I took him to the vet, however there is no vet experienced with reptiles near my place (I am a bit in the middle of nowhere), only a couple of cat and dogs vets. The vet wasn't too sure but concluded on some kind of infection on the plastron, and I give him a baytril injection everyday since then (he got 2 injections so far, I am supposed to give it for 10 days). Baytril is something I have seen recommended for similar cases on other forums, so I was not sceptic about it, until I read the other thread at least. However the injection is a bad moment for both me and Koopa. Since I started injections my tort stopped eating altogether and seems kinda weak, he refuses to eat even if handfeeded, even fruits, even radish leaves and other sweets.

The tortoise moves out of his hide to bask under the light and comes back to the closest hide when the lights goes off. I considerably increased the duration of basking lamp compared to what I usually do at this period of the year. He doesn't roam like usually. I started giving mashed-carrot bath to try to compensate for the lack of food. I am worried because the tortoise did not eat much at all since is out of hibernation and have probably not much reserve.



If baytril is the cause of lack of appetite and weakness It puts me on a dilema...
Koopa is about 4 year old, 540g, male, about 14cm in size. I give 0.1ml of baytril 5% per day.

I 'd take any advice on how to encourage my baby to eat again. Is there anything that can be done to make sure he doesn't colapse from lack of nutriments?

Another question I would really like to know the answer is: how much does he suffers exactly? Torts being always quite, it is hard to tell.


----------



## rebeccamurray (Mar 12, 2014)

Hi I was wondering if u can tell me how to make your own thread. Thanks


----------



## Orpexo (Mar 12, 2014)

simply go back to the thread list from which you selected this thread, above and below the topic list, on the right you should see a green 'new topic' button


----------



## Saleama (Mar 12, 2014)

I used baytril on three of my juvenile box turtles that had swollen eyes and where very lethargic. They didn't have bubbles comeing from their noses but they would sneeze when soaked and green discharge would come out. After a few days of the injections they started burying themselves and after a week their eyes started to open a bit. At ten days they opened their eyes completly and at 14 days they are out and about and eating again. I have a vet that has studied exotics and comes highly recomended in my area though.
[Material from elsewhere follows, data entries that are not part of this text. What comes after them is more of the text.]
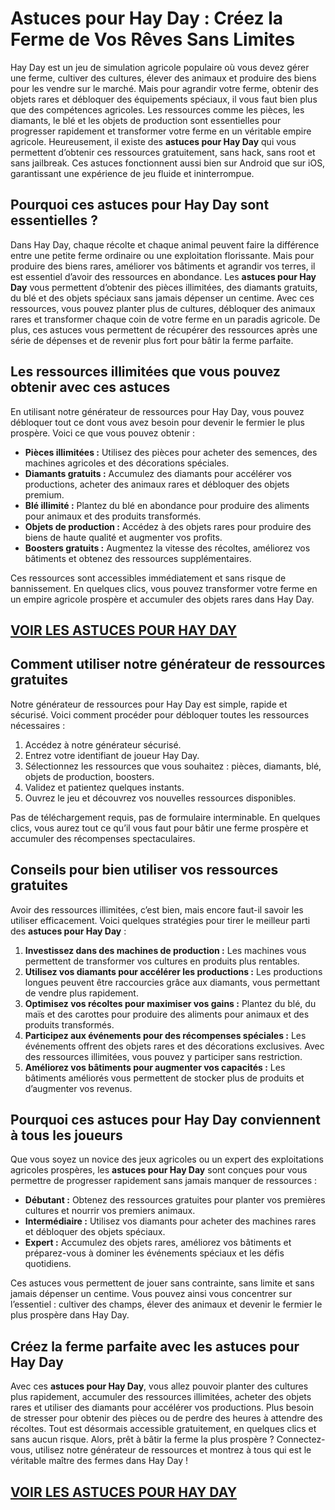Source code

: # **Astuces pour Hay Day : Créez la Ferme de Vos Rêves Sans Limites**

Hay Day est un jeu de simulation agricole populaire où vous devez gérer une ferme, cultiver des cultures, élever des animaux et produire des biens pour les vendre sur le marché. Mais pour agrandir votre ferme, obtenir des objets rares et débloquer des équipements spéciaux, il vous faut bien plus que des compétences agricoles. Les ressources comme les pièces, les diamants, le blé et les objets de production sont essentielles pour progresser rapidement et transformer votre ferme en un véritable empire agricole. Heureusement, il existe des **astuces pour Hay Day** qui vous permettent d’obtenir ces ressources gratuitement, sans hack, sans root et sans jailbreak. Ces astuces fonctionnent aussi bien sur Android que sur iOS, garantissant une expérience de jeu fluide et ininterrompue.

## **Pourquoi ces astuces pour Hay Day sont essentielles ?**

Dans Hay Day, chaque récolte et chaque animal peuvent faire la différence entre une petite ferme ordinaire ou une exploitation florissante. Mais pour produire des biens rares, améliorer vos bâtiments et agrandir vos terres, il est essentiel d’avoir des ressources en abondance. Les **astuces pour Hay Day** vous permettent d’obtenir des pièces illimitées, des diamants gratuits, du blé et des objets spéciaux sans jamais dépenser un centime. Avec ces ressources, vous pouvez planter plus de cultures, débloquer des animaux rares et transformer chaque coin de votre ferme en un paradis agricole. De plus, ces astuces vous permettent de récupérer des ressources après une série de dépenses et de revenir plus fort pour bâtir la ferme parfaite.

## **Les ressources illimitées que vous pouvez obtenir avec ces astuces**

En utilisant notre générateur de ressources pour Hay Day, vous pouvez débloquer tout ce dont vous avez besoin pour devenir le fermier le plus prospère. Voici ce que vous pouvez obtenir :

- **Pièces illimitées :** Utilisez des pièces pour acheter des semences, des machines agricoles et des décorations spéciales.  
- **Diamants gratuits :** Accumulez des diamants pour accélérer vos productions, acheter des animaux rares et débloquer des objets premium.  
- **Blé illimité :** Plantez du blé en abondance pour produire des aliments pour animaux et des produits transformés.  
- **Objets de production :** Accédez à des objets rares pour produire des biens de haute qualité et augmenter vos profits.  
- **Boosters gratuits :** Augmentez la vitesse des récoltes, améliorez vos bâtiments et obtenez des ressources supplémentaires.  

Ces ressources sont accessibles immédiatement et sans risque de bannissement. En quelques clics, vous pouvez transformer votre ferme en un empire agricole prospère et accumuler des objets rares dans Hay Day.

## [VOIR LES ASTUCES POUR HAY DAY](https://telechargerdesressources.click/downloadfr.html)

## **Comment utiliser notre générateur de ressources gratuites**

Notre générateur de ressources pour Hay Day est simple, rapide et sécurisé. Voici comment procéder pour débloquer toutes les ressources nécessaires :

1. Accédez à notre générateur sécurisé.  
2. Entrez votre identifiant de joueur Hay Day.  
3. Sélectionnez les ressources que vous souhaitez : pièces, diamants, blé, objets de production, boosters.  
4. Validez et patientez quelques instants.  
5. Ouvrez le jeu et découvrez vos nouvelles ressources disponibles.  

Pas de téléchargement requis, pas de formulaire interminable. En quelques clics, vous aurez tout ce qu’il vous faut pour bâtir une ferme prospère et accumuler des récompenses spectaculaires.

## **Conseils pour bien utiliser vos ressources gratuites**

Avoir des ressources illimitées, c’est bien, mais encore faut-il savoir les utiliser efficacement. Voici quelques stratégies pour tirer le meilleur parti des **astuces pour Hay Day** :

1. **Investissez dans des machines de production :** Les machines vous permettent de transformer vos cultures en produits plus rentables.  
2. **Utilisez vos diamants pour accélérer les productions :** Les productions longues peuvent être raccourcies grâce aux diamants, vous permettant de vendre plus rapidement.  
3. **Optimisez vos récoltes pour maximiser vos gains :** Plantez du blé, du maïs et des carottes pour produire des aliments pour animaux et des produits transformés.  
4. **Participez aux événements pour des récompenses spéciales :** Les événements offrent des objets rares et des décorations exclusives. Avec des ressources illimitées, vous pouvez y participer sans restriction.  
5. **Améliorez vos bâtiments pour augmenter vos capacités :** Les bâtiments améliorés vous permettent de stocker plus de produits et d’augmenter vos revenus.

## **Pourquoi ces astuces pour Hay Day conviennent à tous les joueurs**

Que vous soyez un novice des jeux agricoles ou un expert des exploitations agricoles prospères, les **astuces pour Hay Day** sont conçues pour vous permettre de progresser rapidement sans jamais manquer de ressources :

- **Débutant :** Obtenez des ressources gratuites pour planter vos premières cultures et nourrir vos premiers animaux.  
- **Intermédiaire :** Utilisez vos diamants pour acheter des machines rares et débloquer des objets spéciaux.  
- **Expert :** Accumulez des objets rares, améliorez vos bâtiments et préparez-vous à dominer les événements spéciaux et les défis quotidiens.  

Ces astuces vous permettent de jouer sans contrainte, sans limite et sans jamais dépenser un centime. Vous pouvez ainsi vous concentrer sur l’essentiel : cultiver des champs, élever des animaux et devenir le fermier le plus prospère dans Hay Day.

## **Créez la ferme parfaite avec les astuces pour Hay Day**

Avec ces **astuces pour Hay Day**, vous allez pouvoir planter des cultures plus rapidement, accumuler des ressources illimitées, acheter des objets rares et utiliser des diamants pour accélérer vos productions. Plus besoin de stresser pour obtenir des pièces ou de perdre des heures à attendre des récoltes. Tout est désormais accessible gratuitement, en quelques clics et sans aucun risque. Alors, prêt à bâtir la ferme la plus prospère ? Connectez-vous, utilisez notre générateur de ressources et montrez à tous qui est le véritable maître des fermes dans Hay Day !

## [VOIR LES ASTUCES POUR HAY DAY](https://telechargerdesressources.click/downloadfr.html)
He cautioned me that they would maybe have some side effects like discoloration and loss of appetite but since they already were not eating and an off color turtle is better than a dead one, I decided to take the risk. i am glad I did.


----------



## Yvonne G (Mar 12, 2014)

Hi Orpexo:

I don't think that is septicemia. Septicemia shows up as very red new growth lines, and the new growth on your tortoise looks perfectly normal. Is it possible that the tortoise has gotten something rubbed off onto him from something red? Like maybe red newsprint?

It's really too bad you don't have access to a tortoise vet because I think this tortoise needs to be seen in real life, not in pictures on the Forum. 

I'm sorry I don't have any words of wisdom for you, but if that's not an external coloration, I really have never seen anything like it before.


----------



## Saleama (Mar 12, 2014)

It looks similar to a case on here a while back where the tort had been dropped and another where the tort had been stepped on.


----------



## Orpexo (Mar 12, 2014)

Thanks for the replies. The tort did not receive any shock and was not stepped on as far as I know. Rubbing it is harder to say since i don't know what he was doing in his hibernation box, bit it is unlikely.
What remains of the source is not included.